*What is needed:* Print every line below exactly. Skip the pictures.

*Dataset:*
'''
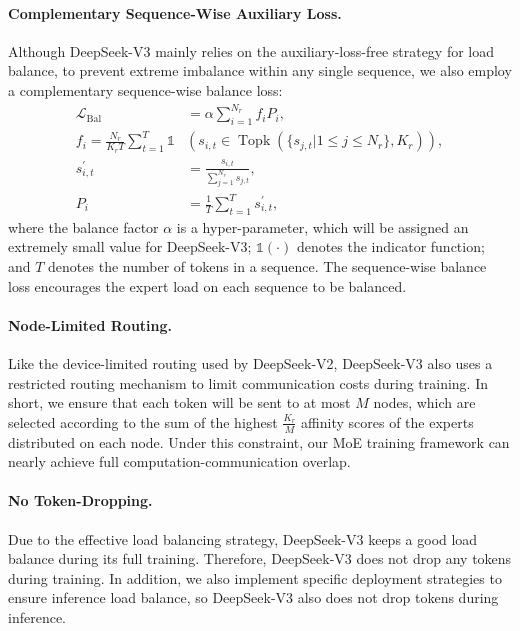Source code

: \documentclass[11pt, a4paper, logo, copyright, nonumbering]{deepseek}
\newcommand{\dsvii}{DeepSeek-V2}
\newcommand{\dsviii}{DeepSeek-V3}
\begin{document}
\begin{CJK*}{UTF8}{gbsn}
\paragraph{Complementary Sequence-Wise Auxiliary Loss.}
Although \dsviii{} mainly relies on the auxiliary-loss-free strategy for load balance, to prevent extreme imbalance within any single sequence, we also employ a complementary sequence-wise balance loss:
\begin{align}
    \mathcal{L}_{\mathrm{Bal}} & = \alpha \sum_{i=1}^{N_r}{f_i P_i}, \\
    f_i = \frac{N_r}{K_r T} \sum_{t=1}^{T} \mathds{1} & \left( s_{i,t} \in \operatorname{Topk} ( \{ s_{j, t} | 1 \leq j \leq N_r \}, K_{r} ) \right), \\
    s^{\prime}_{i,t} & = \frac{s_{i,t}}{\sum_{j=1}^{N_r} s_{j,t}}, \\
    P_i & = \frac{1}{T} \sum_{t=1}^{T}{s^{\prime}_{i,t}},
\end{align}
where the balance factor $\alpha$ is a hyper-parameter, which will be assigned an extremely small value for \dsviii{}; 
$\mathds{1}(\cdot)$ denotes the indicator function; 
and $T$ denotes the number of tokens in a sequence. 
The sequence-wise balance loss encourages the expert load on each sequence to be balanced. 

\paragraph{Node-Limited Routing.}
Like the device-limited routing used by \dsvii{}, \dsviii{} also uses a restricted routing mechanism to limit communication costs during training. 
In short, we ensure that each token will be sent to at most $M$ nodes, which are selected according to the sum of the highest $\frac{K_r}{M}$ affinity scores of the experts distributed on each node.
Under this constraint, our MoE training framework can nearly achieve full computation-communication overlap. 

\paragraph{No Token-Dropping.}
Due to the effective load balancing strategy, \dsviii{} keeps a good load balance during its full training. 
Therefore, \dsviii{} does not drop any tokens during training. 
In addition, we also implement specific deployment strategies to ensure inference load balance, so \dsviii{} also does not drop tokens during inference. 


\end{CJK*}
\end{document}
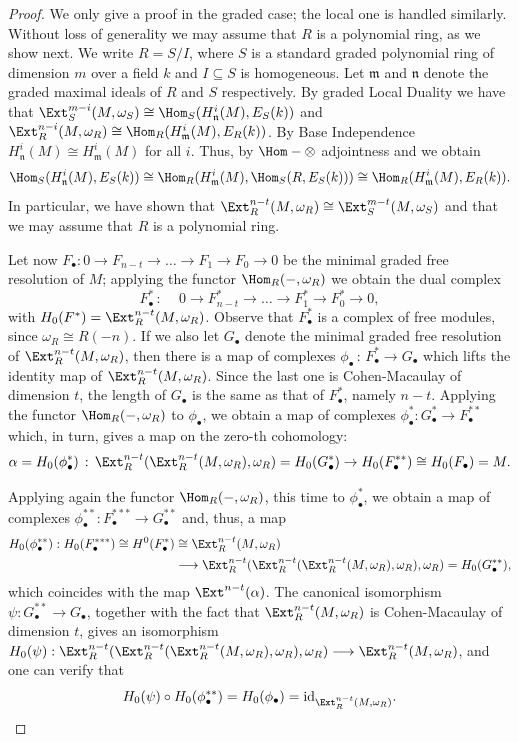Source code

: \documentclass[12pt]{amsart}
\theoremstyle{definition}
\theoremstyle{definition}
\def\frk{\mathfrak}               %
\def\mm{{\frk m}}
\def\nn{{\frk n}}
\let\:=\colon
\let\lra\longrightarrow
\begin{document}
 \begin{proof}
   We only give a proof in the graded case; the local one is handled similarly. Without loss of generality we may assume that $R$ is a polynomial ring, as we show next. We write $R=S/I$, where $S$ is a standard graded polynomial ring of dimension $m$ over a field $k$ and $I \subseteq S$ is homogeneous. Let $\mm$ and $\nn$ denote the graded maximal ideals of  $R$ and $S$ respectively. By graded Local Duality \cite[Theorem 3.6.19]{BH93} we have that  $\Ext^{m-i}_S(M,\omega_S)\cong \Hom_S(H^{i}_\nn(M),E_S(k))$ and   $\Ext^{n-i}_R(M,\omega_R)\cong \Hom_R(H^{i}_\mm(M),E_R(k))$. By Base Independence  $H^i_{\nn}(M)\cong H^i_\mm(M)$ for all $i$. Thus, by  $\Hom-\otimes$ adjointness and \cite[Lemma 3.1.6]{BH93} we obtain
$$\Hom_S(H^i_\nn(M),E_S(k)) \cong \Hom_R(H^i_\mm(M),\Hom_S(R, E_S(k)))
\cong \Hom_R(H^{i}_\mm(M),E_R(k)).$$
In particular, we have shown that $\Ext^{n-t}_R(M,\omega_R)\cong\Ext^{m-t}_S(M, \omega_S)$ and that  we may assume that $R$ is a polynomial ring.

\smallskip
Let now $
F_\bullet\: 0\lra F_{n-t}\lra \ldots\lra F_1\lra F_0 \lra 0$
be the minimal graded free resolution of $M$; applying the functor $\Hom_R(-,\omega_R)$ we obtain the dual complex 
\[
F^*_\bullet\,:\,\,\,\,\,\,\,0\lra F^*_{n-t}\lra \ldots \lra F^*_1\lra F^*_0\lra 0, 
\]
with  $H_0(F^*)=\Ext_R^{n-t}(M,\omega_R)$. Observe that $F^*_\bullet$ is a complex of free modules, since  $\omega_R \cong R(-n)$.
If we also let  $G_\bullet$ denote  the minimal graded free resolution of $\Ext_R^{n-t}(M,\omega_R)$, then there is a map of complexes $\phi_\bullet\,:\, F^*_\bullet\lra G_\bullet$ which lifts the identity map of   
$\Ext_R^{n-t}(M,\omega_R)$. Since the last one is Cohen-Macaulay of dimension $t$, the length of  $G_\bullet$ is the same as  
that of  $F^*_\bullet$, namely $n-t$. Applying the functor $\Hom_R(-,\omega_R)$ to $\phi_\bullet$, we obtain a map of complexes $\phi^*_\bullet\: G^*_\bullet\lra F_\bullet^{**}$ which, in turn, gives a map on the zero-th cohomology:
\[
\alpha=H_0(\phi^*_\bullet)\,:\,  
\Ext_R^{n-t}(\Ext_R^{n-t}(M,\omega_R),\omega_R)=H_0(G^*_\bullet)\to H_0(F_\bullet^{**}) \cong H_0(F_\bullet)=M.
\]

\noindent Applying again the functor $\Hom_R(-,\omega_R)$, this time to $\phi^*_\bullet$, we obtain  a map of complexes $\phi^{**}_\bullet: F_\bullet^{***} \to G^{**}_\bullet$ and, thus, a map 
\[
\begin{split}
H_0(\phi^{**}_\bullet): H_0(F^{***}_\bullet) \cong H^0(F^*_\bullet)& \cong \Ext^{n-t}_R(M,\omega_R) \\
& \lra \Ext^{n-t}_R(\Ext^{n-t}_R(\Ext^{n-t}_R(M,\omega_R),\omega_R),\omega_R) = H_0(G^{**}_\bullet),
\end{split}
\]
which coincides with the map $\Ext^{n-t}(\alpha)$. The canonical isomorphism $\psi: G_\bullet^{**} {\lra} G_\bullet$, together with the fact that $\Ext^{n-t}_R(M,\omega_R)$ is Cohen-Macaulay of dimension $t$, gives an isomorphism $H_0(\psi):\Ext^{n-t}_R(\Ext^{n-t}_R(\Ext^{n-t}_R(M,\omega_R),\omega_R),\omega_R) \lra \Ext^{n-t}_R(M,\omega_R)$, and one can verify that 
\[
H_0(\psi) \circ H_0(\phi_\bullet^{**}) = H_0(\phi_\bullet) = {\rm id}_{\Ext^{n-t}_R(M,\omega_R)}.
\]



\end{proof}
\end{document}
'''
*Written solution:*
Source code

: \documentclass[11pt, a4paper, logo, copyright, nonumbering]{deepseek}
\newcommand{\dsvii}{DeepSeek-V2}
\newcommand{\dsviii}{DeepSeek-V3}
\begin{document}
\begin{CJK*}{UTF8}{gbsn}
\paragraph{Complementary Sequence-Wise Auxiliary Loss.}
Although \dsviii{} mainly relies on the auxiliary-loss-free strategy for load balance, to prevent extreme imbalance within any single sequence, we also employ a complementary sequence-wise balance loss:
\begin{align}
    \mathcal{L}_{\mathrm{Bal}} & = \alpha \sum_{i=1}^{N_r}{f_i P_i}, \\
    f_i = \frac{N_r}{K_r T} \sum_{t=1}^{T} \mathds{1} & \left( s_{i,t} \in \operatorname{Topk} ( \{ s_{j, t} | 1 \leq j \leq N_r \}, K_{r} ) \right), \\
    s^{\prime}_{i,t} & = \frac{s_{i,t}}{\sum_{j=1}^{N_r} s_{j,t}}, \\
    P_i & = \frac{1}{T} \sum_{t=1}^{T}{s^{\prime}_{i,t}},
\end{align}
where the balance factor $\alpha$ is a hyper-parameter, which will be assigned an extremely small value for \dsviii{}; 
$\mathds{1}(\cdot)$ denotes the indicator function; 
and $T$ denotes the number of tokens in a sequence. 
The sequence-wise balance loss encourages the expert load on each sequence to be balanced. 

\paragraph{Node-Limited Routing.}
Like the device-limited routing used by \dsvii{}, \dsviii{} also uses a restricted routing mechanism to limit communication costs during training. 
In short, we ensure that each token will be sent to at most $M$ nodes, which are selected according to the sum of the highest $\frac{K_r}{M}$ affinity scores of the experts distributed on each node.
Under this constraint, our MoE training framework can nearly achieve full computation-communication overlap. 

\paragraph{No Token-Dropping.}
Due to the effective load balancing strategy, \dsviii{} keeps a good load balance during its full training. 
Therefore, \dsviii{} does not drop any tokens during training. 
In addition, we also implement specific deployment strategies to ensure inference load balance, so \dsviii{} also does not drop tokens during inference. 


\end{CJK*}
\end{document}
Source code

: \documentclass[12pt]{amsart}
\theoremstyle{definition}
\theoremstyle{definition}
\def\frk{\mathfrak}               %
\def\mm{{\frk m}}
\def\nn{{\frk n}}
\let\:=\colon
\let\lra\longrightarrow
\begin{document}
 \begin{proof}
   We only give a proof in the graded case; the local one is handled similarly. Without loss of generality we may assume that $R$ is a polynomial ring, as we show next. We write $R=S/I$, where $S$ is a standard graded polynomial ring of dimension $m$ over a field $k$ and $I \subseteq S$ is homogeneous. Let $\mm$ and $\nn$ denote the graded maximal ideals of  $R$ and $S$ respectively. By graded Local Duality \cite[Theorem 3.6.19]{BH93} we have that  $\Ext^{m-i}_S(M,\omega_S)\cong \Hom_S(H^{i}_\nn(M),E_S(k))$ and   $\Ext^{n-i}_R(M,\omega_R)\cong \Hom_R(H^{i}_\mm(M),E_R(k))$. By Base Independence  $H^i_{\nn}(M)\cong H^i_\mm(M)$ for all $i$. Thus, by  $\Hom-\otimes$ adjointness and \cite[Lemma 3.1.6]{BH93} we obtain
$$\Hom_S(H^i_\nn(M),E_S(k)) \cong \Hom_R(H^i_\mm(M),\Hom_S(R, E_S(k)))
\cong \Hom_R(H^{i}_\mm(M),E_R(k)).$$
In particular, we have shown that $\Ext^{n-t}_R(M,\omega_R)\cong\Ext^{m-t}_S(M, \omega_S)$ and that  we may assume that $R$ is a polynomial ring.

\smallskip
Let now $
F_\bullet\: 0\lra F_{n-t}\lra \ldots\lra F_1\lra F_0 \lra 0$
be the minimal graded free resolution of $M$; applying the functor $\Hom_R(-,\omega_R)$ we obtain the dual complex 
\[
F^*_\bullet\,:\,\,\,\,\,\,\,0\lra F^*_{n-t}\lra \ldots \lra F^*_1\lra F^*_0\lra 0, 
\]
with  $H_0(F^*)=\Ext_R^{n-t}(M,\omega_R)$. Observe that $F^*_\bullet$ is a complex of free modules, since  $\omega_R \cong R(-n)$.
If we also let  $G_\bullet$ denote  the minimal graded free resolution of $\Ext_R^{n-t}(M,\omega_R)$, then there is a map of complexes $\phi_\bullet\,:\, F^*_\bullet\lra G_\bullet$ which lifts the identity map of   
$\Ext_R^{n-t}(M,\omega_R)$. Since the last one is Cohen-Macaulay of dimension $t$, the length of  $G_\bullet$ is the same as  
that of  $F^*_\bullet$, namely $n-t$. Applying the functor $\Hom_R(-,\omega_R)$ to $\phi_\bullet$, we obtain a map of complexes $\phi^*_\bullet\: G^*_\bullet\lra F_\bullet^{**}$ which, in turn, gives a map on the zero-th cohomology:
\[
\alpha=H_0(\phi^*_\bullet)\,:\,  
\Ext_R^{n-t}(\Ext_R^{n-t}(M,\omega_R),\omega_R)=H_0(G^*_\bullet)\to H_0(F_\bullet^{**}) \cong H_0(F_\bullet)=M.
\]

\noindent Applying again the functor $\Hom_R(-,\omega_R)$, this time to $\phi^*_\bullet$, we obtain  a map of complexes $\phi^{**}_\bullet: F_\bullet^{***} \to G^{**}_\bullet$ and, thus, a map 
\[
\begin{split}
H_0(\phi^{**}_\bullet): H_0(F^{***}_\bullet) \cong H^0(F^*_\bullet)& \cong \Ext^{n-t}_R(M,\omega_R) \\
& \lra \Ext^{n-t}_R(\Ext^{n-t}_R(\Ext^{n-t}_R(M,\omega_R),\omega_R),\omega_R) = H_0(G^{**}_\bullet),
\end{split}
\]
which coincides with the map $\Ext^{n-t}(\alpha)$. The canonical isomorphism $\psi: G_\bullet^{**} {\lra} G_\bullet$, together with the fact that $\Ext^{n-t}_R(M,\omega_R)$ is Cohen-Macaulay of dimension $t$, gives an isomorphism $H_0(\psi):\Ext^{n-t}_R(\Ext^{n-t}_R(\Ext^{n-t}_R(M,\omega_R),\omega_R),\omega_R) \lra \Ext^{n-t}_R(M,\omega_R)$, and one can verify that 
\[
H_0(\psi) \circ H_0(\phi_\bullet^{**}) = H_0(\phi_\bullet) = {\rm id}_{\Ext^{n-t}_R(M,\omega_R)}.
\]



\end{proof}
\end{document}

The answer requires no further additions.